Banking for Food

Food banks are one of the most obvious examples of the extent of poverty, and more and more people have been using them. In the six months to September last year, the Trussell Trust, which operates a large number of food banks throughout Britain, handed out three-day food parcels to over half a million people, an increase over the same period in 2015. There are also more food banks in operation now than ever before. Many of the hungry are in fuel poverty too, and some food banks have even begun to give out tampons, as some women were using newspapers or handkerchiefs when they could not afford proper sanitary products.

Clearly, poverty is the reason why people resort to food banks to feed themselves and their families, but specifically two out of five who went to Trussell Trust operations cited delays in receiving benefits or changes to benefits as causing them to go there. A DWP spokesperson stated, ‘Reasons for food bank use are complex so it’s misleading to link them to any one issue’ (Telegraph online, 08/11/16). Individual cases vary, of course, but talk of ‘complex reasons’ just serves to muddy the water. To put it plainly, it is poverty and the inability to make ends meet that drive people to food banks.

In 2014 the Mail on Sunday ran a typically nasty story claiming that people could get vouchers for food banks without ID or checks and just by telling sob stories. Moreover, many of those who used the food banks were asylum seekers! This exemplifies the capitalist propaganda machine: focussing on a tiny number who supposedly ‘abuse’ the system rather than the widespread poverty that makes the system necessary, just as allegedly-dishonest welfare recipients are publicised in order to undermine the whole system and so humiliate, discourage and harass those who have genuine claims.

In 2015, 391 people in the UK died from malnutrition or hunger-related causes, and there were 746 admissions to hospital on grounds of malnutrition. There seem to be no reliable figures for the extent of hunger in Britain, but the increase in children starting school under weight and the rise in use of food banks suggest that the situation is bad and getting worse. One volunteer reported on some painfully thin people who attended one food bank: ‘There were people who had not eaten that day or the day before, or who had walked for two hours to get there, because paying for a return bus journey was out of the question’ (Guardian online, 29 January).

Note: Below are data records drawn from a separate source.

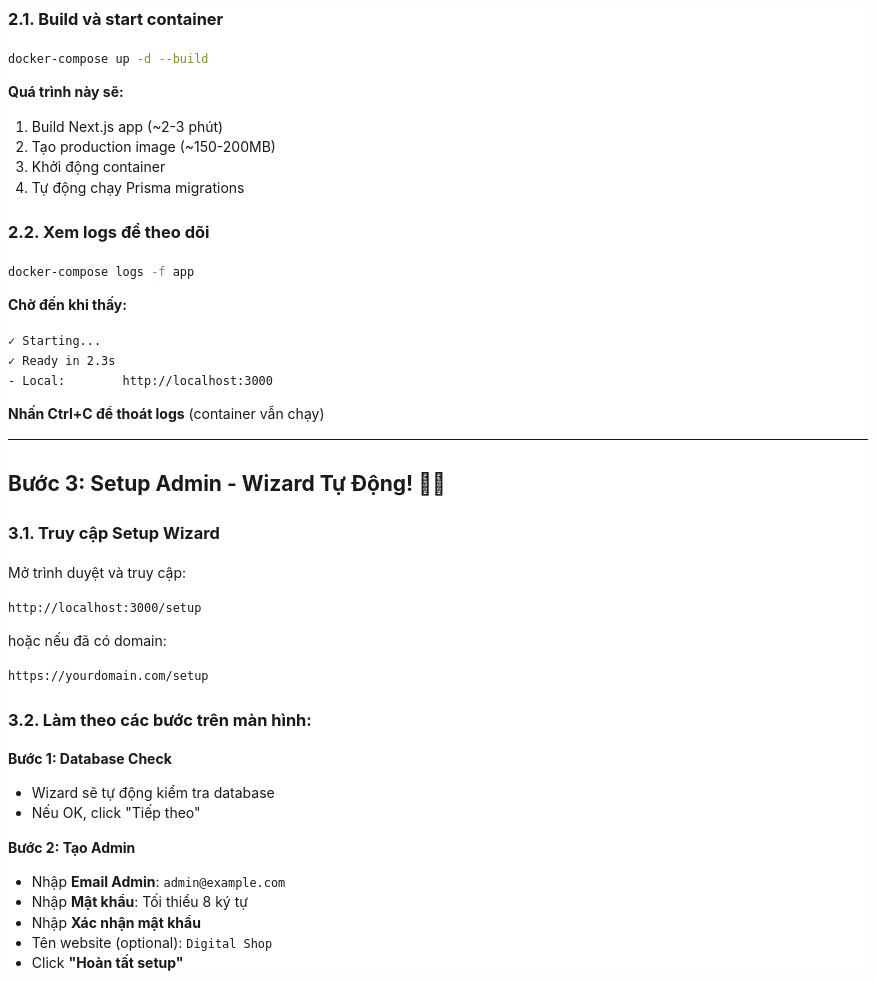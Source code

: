 ### 2.1. Build và start container

```bash
docker-compose up -d --build
```

**Quá trình này sẽ:**
1. Build Next.js app (~2-3 phút)
2. Tạo production image (~150-200MB)
3. Khởi động container
4. Tự động chạy Prisma migrations

### 2.2. Xem logs để theo dõi

```bash
docker-compose logs -f app
```

**Chờ đến khi thấy:**
```
✓ Starting...
✓ Ready in 2.3s
- Local:        http://localhost:3000
```

**Nhấn Ctrl+C để thoát logs** (container vẫn chạy)

---

## Bước 3: Setup Admin - Wizard Tự Động! 🧙‍♂️

### 3.1. Truy cập Setup Wizard

Mở trình duyệt và truy cập:
```
http://localhost:3000/setup
```

hoặc nếu đã có domain:
```
https://yourdomain.com/setup
```

### 3.2. Làm theo các bước trên màn hình:

**Bước 1: Database Check**
- Wizard sẽ tự động kiểm tra database
- Nếu OK, click "Tiếp theo"

**Bước 2: Tạo Admin**
- Nhập **Email Admin**: `admin@example.com`
- Nhập **Mật khẩu**: Tối thiểu 8 ký tự
- Nhập **Xác nhận mật khẩu**
- Tên website (optional): `Digital Shop`
- Click **"Hoàn tất setup"**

What is usually claimed to be the world’s first food bank was started in Arizona in 1967. In the US 42 million people still face hunger now, including nearly thirteen million children and five million seniors (feedingamerica.org). That is roughly one person in eight, which shows graphically why food banks are still badly needed.

One in nine of the world’s population – that’s 800 million people – do not have enough to eat, and nearly three million children die each year from hunger-related causes. According to the Global Foodbanking Network (foodbanking.org), households and nations suffer from food insecurity, ‘conditions where people do not have physical and economic access to sufficient, safe, and nutritious food’. The GFN is currently aiming to raise $1m ‘to provide nutritious meals to eight million people facing hunger by the end of 2018’; but this is barely a drop in the ocean of what is needed.

Food banks are a classic case of dealing with the symptoms, not the cause. But the need for food banks and the increasing demands on them show very clearly that capitalism cannot provide a decent and secure life for everybody, despite the potential to produce more than enough of food and other goods.